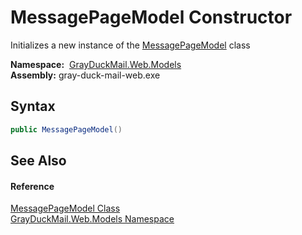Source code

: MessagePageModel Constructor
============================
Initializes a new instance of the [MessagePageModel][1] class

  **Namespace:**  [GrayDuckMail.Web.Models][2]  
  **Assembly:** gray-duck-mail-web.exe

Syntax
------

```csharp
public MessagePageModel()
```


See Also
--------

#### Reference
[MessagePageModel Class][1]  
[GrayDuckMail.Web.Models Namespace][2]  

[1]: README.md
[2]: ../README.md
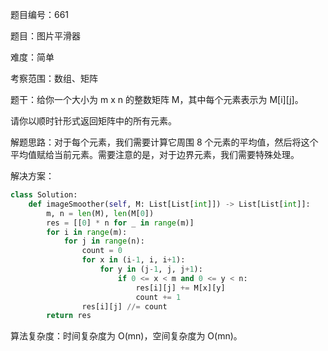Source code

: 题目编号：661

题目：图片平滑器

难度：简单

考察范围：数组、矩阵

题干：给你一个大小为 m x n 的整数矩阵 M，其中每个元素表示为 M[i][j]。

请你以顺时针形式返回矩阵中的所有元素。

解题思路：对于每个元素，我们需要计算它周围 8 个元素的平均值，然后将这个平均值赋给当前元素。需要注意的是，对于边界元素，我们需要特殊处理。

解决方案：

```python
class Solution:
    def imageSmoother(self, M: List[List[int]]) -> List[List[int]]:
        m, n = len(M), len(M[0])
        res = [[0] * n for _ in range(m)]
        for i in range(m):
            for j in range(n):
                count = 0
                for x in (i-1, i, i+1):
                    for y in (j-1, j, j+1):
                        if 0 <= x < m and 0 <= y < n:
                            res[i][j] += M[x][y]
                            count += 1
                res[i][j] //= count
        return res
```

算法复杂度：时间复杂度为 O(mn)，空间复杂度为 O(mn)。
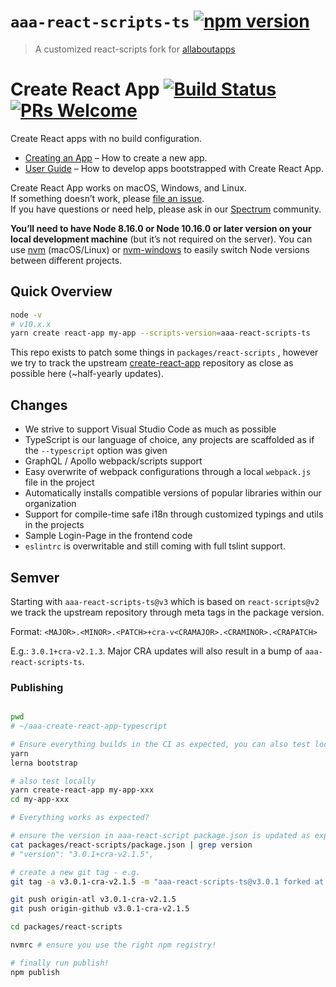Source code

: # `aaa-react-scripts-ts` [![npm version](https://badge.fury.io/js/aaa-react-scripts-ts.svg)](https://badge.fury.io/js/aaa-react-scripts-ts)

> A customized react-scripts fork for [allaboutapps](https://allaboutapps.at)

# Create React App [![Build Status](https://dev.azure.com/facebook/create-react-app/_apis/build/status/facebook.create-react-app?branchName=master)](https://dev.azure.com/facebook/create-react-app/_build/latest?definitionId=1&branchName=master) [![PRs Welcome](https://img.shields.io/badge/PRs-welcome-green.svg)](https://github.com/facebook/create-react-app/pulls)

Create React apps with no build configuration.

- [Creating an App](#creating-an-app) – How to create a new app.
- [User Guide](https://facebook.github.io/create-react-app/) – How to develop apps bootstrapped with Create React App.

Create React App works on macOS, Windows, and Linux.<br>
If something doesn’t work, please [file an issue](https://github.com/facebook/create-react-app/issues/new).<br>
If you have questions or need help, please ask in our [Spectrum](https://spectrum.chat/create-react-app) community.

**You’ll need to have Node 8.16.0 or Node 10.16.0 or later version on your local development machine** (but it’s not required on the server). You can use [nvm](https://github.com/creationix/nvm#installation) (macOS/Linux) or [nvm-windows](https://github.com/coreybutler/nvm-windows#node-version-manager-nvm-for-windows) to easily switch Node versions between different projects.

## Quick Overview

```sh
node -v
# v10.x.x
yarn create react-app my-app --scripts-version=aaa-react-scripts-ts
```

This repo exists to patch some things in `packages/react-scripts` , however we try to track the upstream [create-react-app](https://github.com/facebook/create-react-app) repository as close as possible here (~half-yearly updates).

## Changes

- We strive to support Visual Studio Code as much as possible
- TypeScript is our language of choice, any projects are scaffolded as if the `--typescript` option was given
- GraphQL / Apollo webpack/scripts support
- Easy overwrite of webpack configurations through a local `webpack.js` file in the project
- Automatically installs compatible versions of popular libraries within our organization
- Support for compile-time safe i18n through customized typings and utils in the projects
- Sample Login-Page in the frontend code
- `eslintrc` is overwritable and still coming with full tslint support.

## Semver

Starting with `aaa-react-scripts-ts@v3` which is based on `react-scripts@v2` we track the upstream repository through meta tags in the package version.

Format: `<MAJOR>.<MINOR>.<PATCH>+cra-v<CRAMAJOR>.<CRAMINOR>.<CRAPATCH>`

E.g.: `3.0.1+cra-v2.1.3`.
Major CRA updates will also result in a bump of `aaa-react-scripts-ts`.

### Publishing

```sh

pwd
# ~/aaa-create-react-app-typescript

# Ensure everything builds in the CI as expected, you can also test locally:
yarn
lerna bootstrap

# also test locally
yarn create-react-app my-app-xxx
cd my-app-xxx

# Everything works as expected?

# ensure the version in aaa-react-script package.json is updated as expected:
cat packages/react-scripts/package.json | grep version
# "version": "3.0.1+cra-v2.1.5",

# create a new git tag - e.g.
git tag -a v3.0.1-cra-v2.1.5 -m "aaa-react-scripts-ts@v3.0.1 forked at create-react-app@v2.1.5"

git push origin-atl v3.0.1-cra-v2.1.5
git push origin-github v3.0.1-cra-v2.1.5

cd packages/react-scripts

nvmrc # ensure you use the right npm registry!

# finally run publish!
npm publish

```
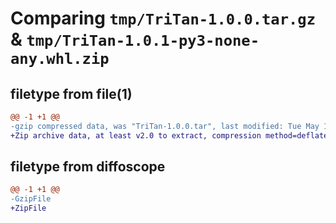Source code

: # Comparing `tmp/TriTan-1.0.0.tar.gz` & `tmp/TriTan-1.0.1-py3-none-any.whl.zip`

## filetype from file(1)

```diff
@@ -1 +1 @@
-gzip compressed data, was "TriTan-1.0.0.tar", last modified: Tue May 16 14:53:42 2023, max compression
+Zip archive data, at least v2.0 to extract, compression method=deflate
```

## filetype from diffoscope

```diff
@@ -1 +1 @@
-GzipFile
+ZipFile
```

---*---

§ **WHAT NEEDS TO BE DONE**: Write out exactly the lines between the start of the data and the line with "fork for [allaboutapps](https://allaboutapps.at)", including both, but none of the pictures.

§ **SOLUTION FOR THIS EXERCISE**:
Source code

: MessagePageModel Constructor
============================
Initializes a new instance of the [MessagePageModel][1] class

  **Namespace:**  [GrayDuckMail.Web.Models][2]  
  **Assembly:** gray-duck-mail-web.exe

Syntax
------

```csharp
public MessagePageModel()
```


See Also
--------

#### Reference
[MessagePageModel Class][1]  
[GrayDuckMail.Web.Models Namespace][2]  

[1]: README.md
[2]: ../README.md
Source code

: 题目编号：661

题目：图片平滑器

难度：简单

考察范围：数组、矩阵

题干：给你一个大小为 m x n 的整数矩阵 M，其中每个元素表示为 M[i][j]。

请你以顺时针形式返回矩阵中的所有元素。

解题思路：对于每个元素，我们需要计算它周围 8 个元素的平均值，然后将这个平均值赋给当前元素。需要注意的是，对于边界元素，我们需要特殊处理。

解决方案：

```python
class Solution:
    def imageSmoother(self, M: List[List[int]]) -> List[List[int]]:
        m, n = len(M), len(M[0])
        res = [[0] * n for _ in range(m)]
        for i in range(m):
            for j in range(n):
                count = 0
                for x in (i-1, i, i+1):
                    for y in (j-1, j, j+1):
                        if 0 <= x < m and 0 <= y < n:
                            res[i][j] += M[x][y]
                            count += 1
                res[i][j] //= count
        return res
```

算法复杂度：时间复杂度为 O(mn)，空间复杂度为 O(mn)。
Source code

: # `aaa-react-scripts-ts` [![npm version](https://badge.fury.io/js/aaa-react-scripts-ts.svg)](https://badge.fury.io/js/aaa-react-scripts-ts)

> A customized react-scripts fork for [allaboutapps](https://allaboutapps.at)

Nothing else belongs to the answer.